Setup an HPA (Horizontal Pod AutoScaler)
The Horizontal Pod Autoscaler automatically scales the number of pods in a replication controller, deployment, replica set or stateful set based on observed CPU utilization (or, with custom metrics support, on some other application-provided metrics).
In prior examples we've created deployments that allow us to push container images out with a value set in Replicas
that determine how many copies of a replica you want running. But in the real world things are not always black and white. Sometimes you'll want to start a deployment with the same number of replica's as you have data-center zones, so that you have fault tolerance in case of a zone outage at your cloud or on-prem data-center provider.
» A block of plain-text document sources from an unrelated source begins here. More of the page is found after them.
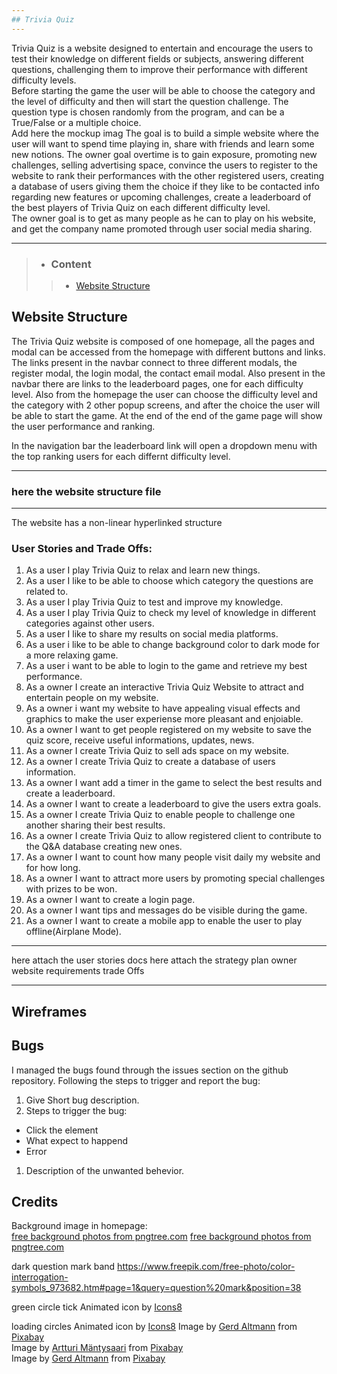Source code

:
 ```yaml
---
## Trivia Quiz
---  
```


Trivia Quiz is a website designed to entertain and encourage the users to test their knowledge on different fields or subjects, answering different questions, challenging them to improve their performance with different difficulty levels.    
Before starting the game the user will be able to choose the category and the level of difficulty and then will start the question challenge. The question type is chosen randomly from the program, and can be a True/False or a multiple choice.  
Add here the mockup imag
The goal is to build a simple website where the user will want to spend time playing in, share with friends and learn some new notions. The owner goal overtime is to gain exposure, promoting new challenges, selling advertising space, convince the users to register to the website to rank their performances with the other registered users, creating a database of users giving them the choice if they like to be contacted info regarding new features or upcoming challenges, create a leaderboard of the best players of Trivia Quiz on each different difficulty level.  
The owner goal is to get as many people as he can to play on his website, and get the company name promoted through user social media sharing.  

---
> - ### Content
>> - [Website Structure](#website-structure)















## Website Structure  
The Trivia Quiz website is composed of one homepage, all the pages and modal can be accessed from the homepage with different buttons and links. The links present in the navbar connect to three different modals, the register modal, the login modal, the contact email modal. Also present in the navbar there are links to the leaderboard pages, one for each difficulty level. Also from the homepage the user can choose the difficulty level and the category with 2 other popup screens, and after the choice the user will be able to start the game. At the end of the end of the game page will show the user performance and ranking.

In the navigation bar the leaderboard link will open a dropdown menu with the top ranking users for each differnt difficulty level.

---
### here the website structure file
---
The website has a non-linear hyperlinked structure

### User Stories and Trade Offs:
1. As a user I play Trivia Quiz to relax and learn new things.
1. As a user I like to be able to choose which category the questions are related to.
1. As a user I play Trivia Quiz to test and improve my knowledge.
1. As a user I play Trivia Quiz to check my level of knowledge in different categories against other users.
1. As a user I like to share my results on social media platforms.
1. As a user i like to be able to change background color to dark mode for a more relaxing game.
1. As a user i want to be able to login to the game and retrieve my best performance.
1. As a owner I create an interactive Trivia Quiz Website to attract and entertain people on my website.
1. As a owner i want my website to have appealing visual effects and graphics to make the user experiense more pleasant and enjoiable.
1. As a owner I want to get people registered on my website to save the quiz score, receive useful informations, updates, news. 
1. As a owner I create Trivia Quiz to sell ads space on my website.
1. As a owner I create Trivia Quiz to create a database of users information.
1. As a owner I want add a timer in the game to select the best results and create a leaderboard.
1. As a owner I want to create a leaderboard to give the users extra goals.
1. As a owner I create Trivia Quiz to enable people to challenge one another sharing their best results.
1. As a owner I create Trivia Quiz to allow registered client to contribute to  the Q&A database creating new ones.
1. As a owner I want to count how many people visit daily my website and for how long. 
1. As a owner I want to attract more users by promoting special challenges with prizes to be won.
1. As a owner I want to create a login page.
1. As a owner I want tips and messages do be visible during the game.
1. As a owner I want to create a mobile app to enable the user to play offline(Airplane Mode).
****
here attach the user stories docs
here attach the strategy plan owner website requirements trade Offs
****

## Wireframes

## Bugs 
I managed the bugs found through the issues section on the github repository. 
Following the steps to trigger and report the bug:
1. Give Short bug description.
1. Steps to trigger the bug:
* Click the element
* What expect to happend
* Error
1. Description of the unwanted behevior.

## Credits
Background image in homepage:  
<a href='https://pngtree.com/free-backgrounds'>free background photos from pngtree.com</a>
<a href='https://pngtree.com/free-backgrounds'>free background photos from pngtree.com</a>

dark question mark band https://www.freepik.com/free-photo/color-interrogation-symbols_973682.htm#page=1&query=question%20mark&position=38

green circle tick Animated icon by <a href='http://icons8.com'>Icons8</a>

loading circles Animated icon by <a href='http://icons8.com'>Icons8</a>
Image by <a href="https://pixabay.com/users/geralt-9301/?utm_source=link-attribution&amp;utm_medium=referral&amp;utm_campaign=image&amp;utm_content=1090829">Gerd Altmann</a> from <a href="https://pixabay.com/?utm_source=link-attribution&amp;utm_medium=referral&amp;utm_campaign=image&amp;utm_content=1090829">Pixabay</a>  
Image by <a href="https://pixabay.com/users/artturi_mantysaari-1625672/?utm_source=link-attribution&amp;utm_medium=referral&amp;utm_campaign=image&amp;utm_content=1562743">Artturi Mäntysaari</a> from <a href="https://pixabay.com/?utm_source=link-attribution&amp;utm_medium=referral&amp;utm_campaign=image&amp;utm_content=1562743">Pixabay</a>  
Image by <a href="https://pixabay.com/users/geralt-9301/?utm_source=link-attribution&amp;utm_medium=referral&amp;utm_campaign=image&amp;utm_content=4243604">Gerd Altmann</a> from <a href="https://pixabay.com/?utm_source=link-attribution&amp;utm_medium=referral&amp;utm_campaign=image&amp;utm_content=4243604">Pixabay</a>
But the promise of kubernetes (k8s) is that it manages the tedious things that you don't have the time or money to invest in.
One of the neat things you can do with a deployment set is to create an HPA (Horizontal Pod AutoScaler) this will allow you to set rules for when a deployment scales up or down it's number of nodes.
Lets create an autoscaler for our hello-minikube
deployment
PS ...\kubernetes\kubernetesTraining> kubectl autoscale deployment/hello-minikube --min=3 --max=10 horizontalpodautoscaler.autoscaling/hello-minikube autoscaled
Now we're created an HPA, lets make sure it created properly
PS ...\kubernetes\kubernetesTraining> kubectl get hpa NAME REFERENCE TARGETS MINPODS MAXPODS REPLICAS AGE
hello-minikube Deployment/hello-minikube <unknown>/1% 3 10 3 22s
We didn't pass in a --cpu-percent
value so kubernetes (k8s) is going to try to automatically manage scaling based on it's internal defaults. Read about those more here.
Now we have the basics of how to create a HPA so we can make sure our deployments and workloads scale as needed w/o any human intervention.